[Start of section]

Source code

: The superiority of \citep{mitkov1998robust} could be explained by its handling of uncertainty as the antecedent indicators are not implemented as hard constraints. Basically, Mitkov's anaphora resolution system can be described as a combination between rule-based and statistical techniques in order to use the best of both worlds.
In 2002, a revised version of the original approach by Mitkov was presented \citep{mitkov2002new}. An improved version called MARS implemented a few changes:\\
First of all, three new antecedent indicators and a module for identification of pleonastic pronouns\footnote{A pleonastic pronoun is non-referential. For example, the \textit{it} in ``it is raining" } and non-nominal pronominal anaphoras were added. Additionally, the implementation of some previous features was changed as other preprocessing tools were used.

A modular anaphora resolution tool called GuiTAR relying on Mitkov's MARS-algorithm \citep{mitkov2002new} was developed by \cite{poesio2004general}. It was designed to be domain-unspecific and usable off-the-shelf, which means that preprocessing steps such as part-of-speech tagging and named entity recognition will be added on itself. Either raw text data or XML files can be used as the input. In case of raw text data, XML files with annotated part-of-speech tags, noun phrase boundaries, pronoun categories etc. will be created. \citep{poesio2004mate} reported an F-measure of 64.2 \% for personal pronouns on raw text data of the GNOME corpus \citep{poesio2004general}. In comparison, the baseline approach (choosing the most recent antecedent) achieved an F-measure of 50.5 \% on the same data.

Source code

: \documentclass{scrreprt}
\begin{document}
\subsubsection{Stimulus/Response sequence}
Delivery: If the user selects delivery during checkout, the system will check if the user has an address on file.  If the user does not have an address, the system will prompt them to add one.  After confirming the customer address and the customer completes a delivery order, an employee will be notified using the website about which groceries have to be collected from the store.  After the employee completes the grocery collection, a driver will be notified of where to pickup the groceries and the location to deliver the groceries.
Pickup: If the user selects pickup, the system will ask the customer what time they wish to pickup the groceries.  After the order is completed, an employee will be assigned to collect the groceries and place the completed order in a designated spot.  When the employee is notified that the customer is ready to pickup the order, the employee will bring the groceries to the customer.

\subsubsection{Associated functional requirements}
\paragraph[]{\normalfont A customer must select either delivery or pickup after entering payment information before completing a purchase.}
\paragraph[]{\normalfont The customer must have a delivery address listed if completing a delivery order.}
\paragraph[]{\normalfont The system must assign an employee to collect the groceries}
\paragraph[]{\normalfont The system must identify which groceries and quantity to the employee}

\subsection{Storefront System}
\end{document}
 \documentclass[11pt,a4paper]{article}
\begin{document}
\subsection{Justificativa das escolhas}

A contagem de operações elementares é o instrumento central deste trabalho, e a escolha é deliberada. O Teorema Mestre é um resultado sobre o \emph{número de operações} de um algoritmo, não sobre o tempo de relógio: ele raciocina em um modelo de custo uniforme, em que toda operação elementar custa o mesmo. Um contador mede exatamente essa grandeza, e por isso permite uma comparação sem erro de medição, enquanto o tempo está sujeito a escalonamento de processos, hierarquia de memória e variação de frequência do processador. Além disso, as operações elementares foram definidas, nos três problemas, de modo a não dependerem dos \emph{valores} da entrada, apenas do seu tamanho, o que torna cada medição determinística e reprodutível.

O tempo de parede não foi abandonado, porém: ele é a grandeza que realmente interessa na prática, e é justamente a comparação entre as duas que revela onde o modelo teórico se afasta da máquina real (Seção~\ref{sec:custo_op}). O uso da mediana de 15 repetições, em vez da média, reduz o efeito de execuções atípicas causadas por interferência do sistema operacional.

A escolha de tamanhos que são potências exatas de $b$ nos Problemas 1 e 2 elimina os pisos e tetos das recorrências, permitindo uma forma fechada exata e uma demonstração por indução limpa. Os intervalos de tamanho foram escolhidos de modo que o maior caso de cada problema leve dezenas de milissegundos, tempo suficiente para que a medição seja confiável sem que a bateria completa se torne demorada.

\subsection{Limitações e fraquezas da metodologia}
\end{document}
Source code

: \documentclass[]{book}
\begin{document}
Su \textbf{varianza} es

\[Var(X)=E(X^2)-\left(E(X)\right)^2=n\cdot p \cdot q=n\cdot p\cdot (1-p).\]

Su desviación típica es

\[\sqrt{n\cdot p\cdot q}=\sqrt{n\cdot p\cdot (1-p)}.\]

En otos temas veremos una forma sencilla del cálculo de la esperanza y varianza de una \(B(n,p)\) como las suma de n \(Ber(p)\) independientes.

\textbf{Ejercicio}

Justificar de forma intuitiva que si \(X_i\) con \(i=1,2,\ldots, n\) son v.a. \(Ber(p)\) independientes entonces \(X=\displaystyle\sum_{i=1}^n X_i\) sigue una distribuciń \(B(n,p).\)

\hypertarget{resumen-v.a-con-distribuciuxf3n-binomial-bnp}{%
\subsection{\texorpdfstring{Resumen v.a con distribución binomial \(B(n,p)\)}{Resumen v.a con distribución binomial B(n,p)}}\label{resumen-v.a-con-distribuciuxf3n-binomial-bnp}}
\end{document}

[End of section]

Restate the records in full, keeping every word as it is.

Source code

: The superiority of \citep{mitkov1998robust} could be explained by its handling of uncertainty as the antecedent indicators are not implemented as hard constraints. Basically, Mitkov's anaphora resolution system can be described as a combination between rule-based and statistical techniques in order to use the best of both worlds.
In 2002, a revised version of the original approach by Mitkov was presented \citep{mitkov2002new}. An improved version called MARS implemented a few changes:\\
First of all, three new antecedent indicators and a module for identification of pleonastic pronouns\footnote{A pleonastic pronoun is non-referential. For example, the \textit{it} in ``it is raining" } and non-nominal pronominal anaphoras were added. Additionally, the implementation of some previous features was changed as other preprocessing tools were used.

A modular anaphora resolution tool called GuiTAR relying on Mitkov's MARS-algorithm \citep{mitkov2002new} was developed by \cite{poesio2004general}. It was designed to be domain-unspecific and usable off-the-shelf, which means that preprocessing steps such as part-of-speech tagging and named entity recognition will be added on itself. Either raw text data or XML files can be used as the input. In case of raw text data, XML files with annotated part-of-speech tags, noun phrase boundaries, pronoun categories etc. will be created. \citep{poesio2004mate} reported an F-measure of 64.2 \% for personal pronouns on raw text data of the GNOME corpus \citep{poesio2004general}. In comparison, the baseline approach (choosing the most recent antecedent) achieved an F-measure of 50.5 \% on the same data.

Source code

: \documentclass{scrreprt}
\begin{document}
\subsubsection{Stimulus/Response sequence}
Delivery: If the user selects delivery during checkout, the system will check if the user has an address on file.  If the user does not have an address, the system will prompt them to add one.  After confirming the customer address and the customer completes a delivery order, an employee will be notified using the website about which groceries have to be collected from the store.  After the employee completes the grocery collection, a driver will be notified of where to pickup the groceries and the location to deliver the groceries.
Pickup: If the user selects pickup, the system will ask the customer what time they wish to pickup the groceries.  After the order is completed, an employee will be assigned to collect the groceries and place the completed order in a designated spot.  When the employee is notified that the customer is ready to pickup the order, the employee will bring the groceries to the customer.

\subsubsection{Associated functional requirements}
\paragraph[]{\normalfont A customer must select either delivery or pickup after entering payment information before completing a purchase.}
\paragraph[]{\normalfont The customer must have a delivery address listed if completing a delivery order.}
\paragraph[]{\normalfont The system must assign an employee to collect the groceries}
\paragraph[]{\normalfont The system must identify which groceries and quantity to the employee}

\subsection{Storefront System}
\end{document}
 \documentclass[11pt,a4paper]{article}
\begin{document}
\subsection{Justificativa das escolhas}

A contagem de operações elementares é o instrumento central deste trabalho, e a escolha é deliberada. O Teorema Mestre é um resultado sobre o \emph{número de operações} de um algoritmo, não sobre o tempo de relógio: ele raciocina em um modelo de custo uniforme, em que toda operação elementar custa o mesmo. Um contador mede exatamente essa grandeza, e por isso permite uma comparação sem erro de medição, enquanto o tempo está sujeito a escalonamento de processos, hierarquia de memória e variação de frequência do processador. Além disso, as operações elementares foram definidas, nos três problemas, de modo a não dependerem dos \emph{valores} da entrada, apenas do seu tamanho, o que torna cada medição determinística e reprodutível.

O tempo de parede não foi abandonado, porém: ele é a grandeza que realmente interessa na prática, e é justamente a comparação entre as duas que revela onde o modelo teórico se afasta da máquina real (Seção~\ref{sec:custo_op}). O uso da mediana de 15 repetições, em vez da média, reduz o efeito de execuções atípicas causadas por interferência do sistema operacional.

A escolha de tamanhos que são potências exatas de $b$ nos Problemas 1 e 2 elimina os pisos e tetos das recorrências, permitindo uma forma fechada exata e uma demonstração por indução limpa. Os intervalos de tamanho foram escolhidos de modo que o maior caso de cada problema leve dezenas de milissegundos, tempo suficiente para que a medição seja confiável sem que a bateria completa se torne demorada.

\subsection{Limitações e fraquezas da metodologia}
\end{document}
Source code

: \documentclass[]{book}
\begin{document}
Su \textbf{varianza} es

\[Var(X)=E(X^2)-\left(E(X)\right)^2=n\cdot p \cdot q=n\cdot p\cdot (1-p).\]

Su desviación típica es

\[\sqrt{n\cdot p\cdot q}=\sqrt{n\cdot p\cdot (1-p)}.\]

En otos temas veremos una forma sencilla del cálculo de la esperanza y varianza de una \(B(n,p)\) como las suma de n \(Ber(p)\) independientes.

\textbf{Ejercicio}

Justificar de forma intuitiva que si \(X_i\) con \(i=1,2,\ldots, n\) son v.a. \(Ber(p)\) independientes entonces \(X=\displaystyle\sum_{i=1}^n X_i\) sigue una distribuciń \(B(n,p).\)

\hypertarget{resumen-v.a-con-distribuciuxf3n-binomial-bnp}{%
\subsection{\texorpdfstring{Resumen v.a con distribución binomial \(B(n,p)\)}{Resumen v.a con distribución binomial B(n,p)}}\label{resumen-v.a-con-distribuciuxf3n-binomial-bnp}}
\end{document}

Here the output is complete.